++++ Task data
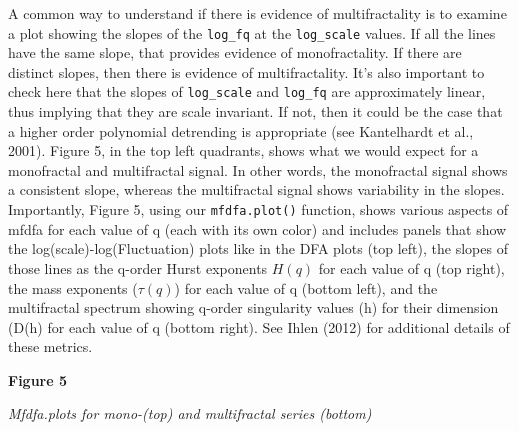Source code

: \documentclass[
  man]{apa6}
\begin{document}
A common way to understand if there is evidence of multifractality is to
examine a plot showing the slopes of the \texttt{log\_fq} at the \texttt{log\_scale}
values. If all the lines have the same slope, that provides evidence of
monofractality. If there are distinct slopes, then there is evidence of
multifractality. It's also important to check here that the slopes of
\texttt{log\_scale} and \texttt{log\_fq} are approximately linear, thus implying that
they are scale invariant. If not, then it could be the case that a
higher order polynomial detrending is appropriate (see Kantelhardt et
al., 2001). Figure 5, in the top left quadrants, shows what we would
expect for a monofractal and multifractal signal. In other words, the
monofractal signal shows a consistent slope, whereas the multifractal
signal shows variability in the slopes. Importantly, Figure 5, using our
\texttt{mfdfa.plot()} function, shows various aspects of mfdfa for each value
of q (each with its own color) and includes panels that show the
log(scale)-log(Fluctuation) plots like in the DFA plots (top left), the
slopes of those lines as the q-order Hurst exponents \(H(q)\) for each
value of q (top right), the mass exponents (\(\tau(q)\)) for each value of
q (bottom left), and the multifractal spectrum showing q-order
singularity values (h) for their dimension (D(h) for each value of q
(bottom right). See Ihlen (2012) for additional details of these
metrics.

\textbf{Figure 5}

\emph{Mfdfa.plots for mono-(top) and multifractal series (bottom)}
\end{document}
++++++++
Brief | Reproduce the listing exactly. Do not include its images.

Answer space |
Source code

: \documentclass[
  man]{apa6}
\begin{document}
A common way to understand if there is evidence of multifractality is to
examine a plot showing the slopes of the \texttt{log\_fq} at the \texttt{log\_scale}
values. If all the lines have the same slope, that provides evidence of
monofractality. If there are distinct slopes, then there is evidence of
multifractality. It's also important to check here that the slopes of
\texttt{log\_scale} and \texttt{log\_fq} are approximately linear, thus implying that
they are scale invariant. If not, then it could be the case that a
higher order polynomial detrending is appropriate (see Kantelhardt et
al., 2001). Figure 5, in the top left quadrants, shows what we would
expect for a monofractal and multifractal signal. In other words, the
monofractal signal shows a consistent slope, whereas the multifractal
signal shows variability in the slopes. Importantly, Figure 5, using our
\texttt{mfdfa.plot()} function, shows various aspects of mfdfa for each value
of q (each with its own color) and includes panels that show the
log(scale)-log(Fluctuation) plots like in the DFA plots (top left), the
slopes of those lines as the q-order Hurst exponents \(H(q)\) for each
value of q (top right), the mass exponents (\(\tau(q)\)) for each value of
q (bottom left), and the multifractal spectrum showing q-order
singularity values (h) for their dimension (D(h) for each value of q
(bottom right). See Ihlen (2012) for additional details of these
metrics.

\textbf{Figure 5}

\emph{Mfdfa.plots for mono-(top) and multifractal series (bottom)}
\end{document}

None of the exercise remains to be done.